§ Provided information
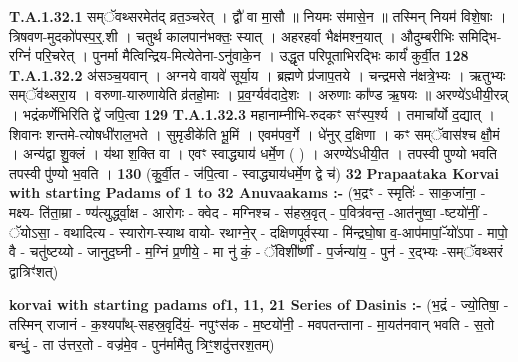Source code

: \documentclass[17pt]{extarticle}
\begin{document}
                                \textbf{ T.A.1.32.1} \newline
                  सम्ॅवथ्सरमेत॑द् व्रत॒ञ्चरेत् । द्वौ॑ वा मा॒सौ ॥ नियमः स॑मासे॒न ॥ तस्मिन् नियम॑ विशे॒षाः । त्रिषवण-मुदको॑पस्प॒र्॒.शी । चतुर्थ कालपान॑भक्तः॒ स्यात् । अहरहर्वा भैक्ष॑मश्न॒यात् ।  औदुम्बरीभिः समिद्भि-रग्निं॑ परि॒चरेत् ।  पुनर्मा मैत्विन्द्रिय-मित्येतेना-ऽनु॑वाके॒न ।  उद्धृत परिपूताभिरद्भिः कार्यं॑ कुर्वी॒त \textbf{ 128} \newline
                  \newline
                                                                  \textbf{ T.A.1.32.2} \newline
                  अ॑सञ्च॒यवान् । अग्नये वायवे॑ सूर्या॒य । ब्रह्मणे प्र॑जाप॒तये । चन्द्रमसे न॑क्षत्रे॒भ्यः । ऋतुभ्यः सम्ॅव॑थ्सरा॒य । वरुणा-यारुणायेति व्र॑तहो॒माः । प्र॒व॒र्ग्यव॑दादे॒शः । अरुणाः का᳚ण्ड ऋ॒षयः ॥ अरण्ये॑ऽधीयी॒रन्न् । भद्रंकर्णेभिरिति द्वे॑ जपि॒त्वा \textbf{ 129} \newline
                  \newline
                                                                  \textbf{ T.A.1.32.3} \newline
                  महानाम्नीभि-रुदकꣳ सꣳ॑स्प॒र्श्य । तमाचा᳚र्यो द॒द्यात् । शिवानः शन्तमे-त्योषधी॑राल॒भते । सुमृडीके॑ति भू॒मिं । एवम॑पव॒र्गे ।  धे॑नुर् द॒क्षिणा । कꣳ सम्ॅवास॑श्च क्षौ॒मं । अन्य॑द्वा शु॒क्लं । य॑था श॒क्ति वा । एवꣳ स्वाद्ध्याय॑ धर्मे॒ण ( ) । अरण्ये॑ऽधीयी॒त । तपस्वी पुण्यो भवति तपस्वी पु॑ण्यो भ॒वति । \textbf{ 130} \newline
                  \newline
                                                        (कु॒र्वी॒त - ज॑पि॒त्वा - स्वाद्ध्याय॑धर्मे॒ण द्वे च॑) \textbf{32} \newline \newline
\textbf{Prapaataka Korvai with starting Padams of 1 to 32 Anuvaakams :-} \newline
(भ॒द्रꣳ - स्मृतिः॑ - साक॒जांना॒ - मक्ष्य- ति॑ता॒म्रा - ण्य॑त्युर्द्ध्वा॒क्ष - आरोगः - क्वेद - मग्निश्च - स॑हस्र॒वृत् - प॒वित्र॑वन्त॒ -आत॑नुष्वा॒ -ष्टयो॑नीं॒ - ॅयोऽसा॒ - वथादित्य - स्यारोग-स्याथ वायो- रथाग्ने॒र् - दक्षिणपूर्वस्या - मि॑न्द्रघो॒षा व॒-आप॑मापां॒-ॅयो॑ऽपा - मापो॒ वै - चतु॑ष्टय्यो - जानुद॒घ्नी - म॒ग्निं प्र॒णीये॒ - मा नु॑ कं॒ - ॅविशी᳚र्ष्णीं - प॒र्जन्या॑य॒ - पुन॑ - र॒द्भ्यः -सम्ॅवथ्सरं द्वात्रिꣳ॑शत्) \newline

\textbf{korvai with starting padams of1, 11, 21 Series of Dasinis :-} \newline
(भ॒द्रं - ज्यो॒तिषा॒ - तस्मिन् राजानं - क॒श्यपा᳚थ्-सहस्र॒वृदि॑यं॒- नपुꣳस॑क - म॒ष्टयो॑नी॒ - मवपतन्ताना - मा॒यत॑नवान् भवति - स॒तो बन्धुं॒ - ता उ॑त्तर॒तो - वज्र॑मे॒व - पुन॑र्मामैतु त्रिꣳ॒॒शदु॑त्तरश॒तम्) \newline
\end{document}

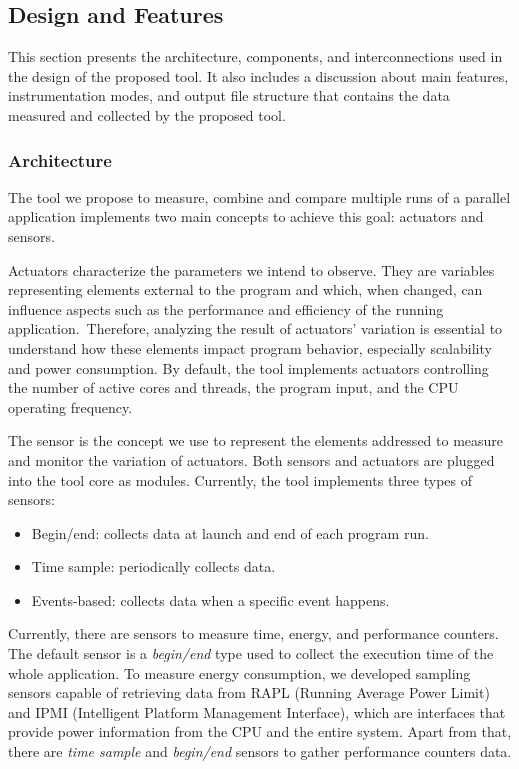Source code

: \subsection{Design and Features} \label{sec:design_and_features_pascal}

This section presents the architecture, components, and interconnections used in the design of the proposed tool. It also includes a discussion about main features, instrumentation modes, and output file structure that contains the data measured and collected by the proposed tool.

\subsubsection{Architecture} \label{subsec:architecture_pascal}
The tool we propose to measure, combine and compare multiple runs of a parallel application implements two main concepts to achieve this goal: actuators and sensors.

Actuators characterize the parameters we intend to observe. They are variables representing elements external to the program and which, when changed, can influence aspects such as the performance and efficiency of the running application.~Therefore, analyzing the result of actuators' variation is essential to understand how these elements impact program behavior, especially scalability and power consumption. By default, the tool implements actuators controlling the number of active cores and threads, the program input, and the CPU operating frequency.

The sensor is the concept we use to represent the elements addressed to measure and monitor the variation of actuators. Both sensors and actuators are plugged into the tool core as modules. Currently, the tool implements three types of sensors:

\begin{itemize}
	\item Begin/end: collects data at launch and end of each program run.
	\item Time sample: periodically collects data.
	\item Events-based: collects data when a specific event happens.
\end{itemize}

Currently, there are sensors to measure time, energy, and performance counters. The default sensor is a \textit{begin/end} type used to collect the execution time of the whole application. To measure energy consumption, we developed sampling sensors capable of retrieving data from RAPL (Running Average Power Limit) and IPMI (Intelligent Platform Management Interface), which are interfaces that provide power information from the CPU
and the entire system. Apart from that, there are \textit{time sample} and \textit{begin/end} sensors to gather performance counters data.

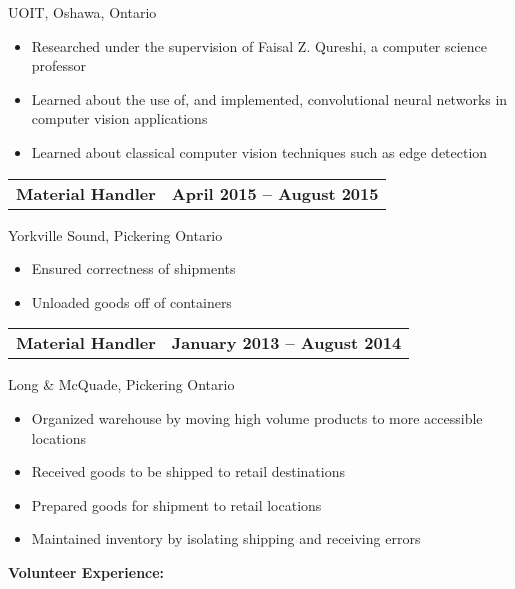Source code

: \documentclass[]{article}
\begin{document}
%
UOIT, Oshawa, Ontario
%
\begin{itemize}
\item
  Researched under the supervision of Faisal Z. Qureshi, a computer
  science professor
\item
  Learned about the use of, and implemented, convolutional neural networks in computer
  vision applications
\item
  Learned about classical computer vision techniques such as edge detection
\end{itemize}
\pagebreak %
\begin{tabu} to 
  \textbf{Material Handler} &
  \textbf{April 2015 -- August 2015}\\
\end{tabu}
%
Yorkville Sound, Pickering Ontario
%
\begin{itemize}
\item
  Ensured correctness of shipments
\item
  Unloaded goods off of containers
\end{itemize}
\begin{tabu} to 
  \textbf{Material Handler} & \textbf{January 2013 -- August 2014} \\
\end{tabu}
%
Long \& McQuade, Pickering Ontario
%
\begin{itemize}
\item
  Organized warehouse by moving high volume products to more
  accessible locations
\item
  Received goods to be shipped to retail destinations
\item
  Prepared goods for shipment to retail locations
\item
  Maintained inventory by isolating shipping and receiving errors
\end{itemize}
\begin{large} \textbf{Volunteer Experience:} \end{large} \\
\end{document}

§ What this task involves
Reproduce every line from the preceding data in which the word "goods" can be found.

§ Answer area
  Unloaded goods off of containers
  Received goods to be shipped to retail destinations
  Prepared goods for shipment to retail locations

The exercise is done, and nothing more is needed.